**Work order:**
Each entry below should be output exactly, apart from its images.

**Task input:**
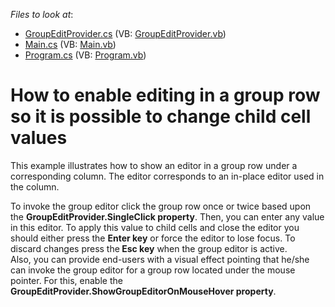 <!-- default file list -->
*Files to look at*:

* [GroupEditProvider.cs](./CS/WindowsApplication3/GroupEditProvider.cs) (VB: [GroupEditProvider.vb](./VB/WindowsApplication3/GroupEditProvider.vb))
* [Main.cs](./CS/WindowsApplication3/Main.cs) (VB: [Main.vb](./VB/WindowsApplication3/Main.vb))
* [Program.cs](./CS/WindowsApplication3/Program.cs) (VB: [Program.vb](./VB/WindowsApplication3/Program.vb))
<!-- default file list end -->
# How to enable editing in a group row so it is possible to change child cell values 


<p>This example illustrates how to show an editor in a group row under a corresponding column. The editor corresponds to an in-place editor used in the column. </p><p>To invoke the group editor click the group row once or twice based upon the <strong>GroupEditProvider.SingleClick property</strong>. Then, you can enter any value in this editor. To apply this value to child cells and close the editor you should either press the <strong>Enter key</strong> or force the editor to lose focus. To discard changes press the<strong> Esc key</strong> when the group editor is active. <br />
Also, you can provide  end-users with a visual effect pointing that he/she can invoke the group editor for a group row located under the mouse pointer. For this, enable the  <strong>GroupEditProvider.ShowGroupEditorOnMouseHover property</strong>.</p>

<br/>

**Solution to this task:**
 <!-- default file list -->
*Files to look at*:

* [GroupEditProvider.cs](./CS/WindowsApplication3/GroupEditProvider.cs) (VB: [GroupEditProvider.vb](./VB/WindowsApplication3/GroupEditProvider.vb))
* [Main.cs](./CS/WindowsApplication3/Main.cs) (VB: [Main.vb](./VB/WindowsApplication3/Main.vb))
* [Program.cs](./CS/WindowsApplication3/Program.cs) (VB: [Program.vb](./VB/WindowsApplication3/Program.vb))
<!-- default file list end -->
# How to enable editing in a group row so it is possible to change child cell values 


<p>This example illustrates how to show an editor in a group row under a corresponding column. The editor corresponds to an in-place editor used in the column. </p><p>To invoke the group editor click the group row once or twice based upon the <strong>GroupEditProvider.SingleClick property</strong>. Then, you can enter any value in this editor. To apply this value to child cells and close the editor you should either press the <strong>Enter key</strong> or force the editor to lose focus. To discard changes press the<strong> Esc key</strong> when the group editor is active. <br />
Also, you can provide  end-users with a visual effect pointing that he/she can invoke the group editor for a group row located under the mouse pointer. For this, enable the  <strong>GroupEditProvider.ShowGroupEditorOnMouseHover property</strong>.</p>

<br/>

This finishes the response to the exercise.